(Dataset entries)
——

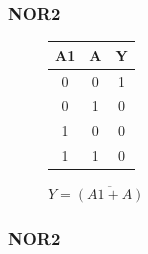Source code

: \documentclass[aspectratio=169]{beamer}
\begin{document}
\begin{frame}
\frametitle{NOR2}
    \begin{figure}[h]
        \begin{center}
            \begin{circuitdiagram}{11}{6}
                \usgate
            \end{circuitdiagram}
            \hspace{2cm}
            \begin{tabular}{ c c|c } 
                A1 & A & Y \\ 
                \hline
                0 & 0 & 1 \\ 
                0 & 1 & 0 \\ 
                1 & 0 & 0 \\ 
                1 & 1 & 0 \\ 
            \end{tabular}
        \end{center}
    $Y = \overline{ (A1 + A) }$
    \end{figure}
\end{frame}

\begin{frame}
\frametitle{NOR2}
    \begin{figure}[h]
        \begin{center}
            \begin{circuitdiagram}{18}{20}
            \end{circuitdiagram}
        \end{center}
    \end{figure}
\end{frame}

\end{document}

——

Problem to solve: Where the word "circuitdiagram" occurs in a line of the records, copy that line.

The completed task:
            \begin{circuitdiagram}{11}{6}
            \end{circuitdiagram}
            \begin{circuitdiagram}{18}{20}
            \end{circuitdiagram}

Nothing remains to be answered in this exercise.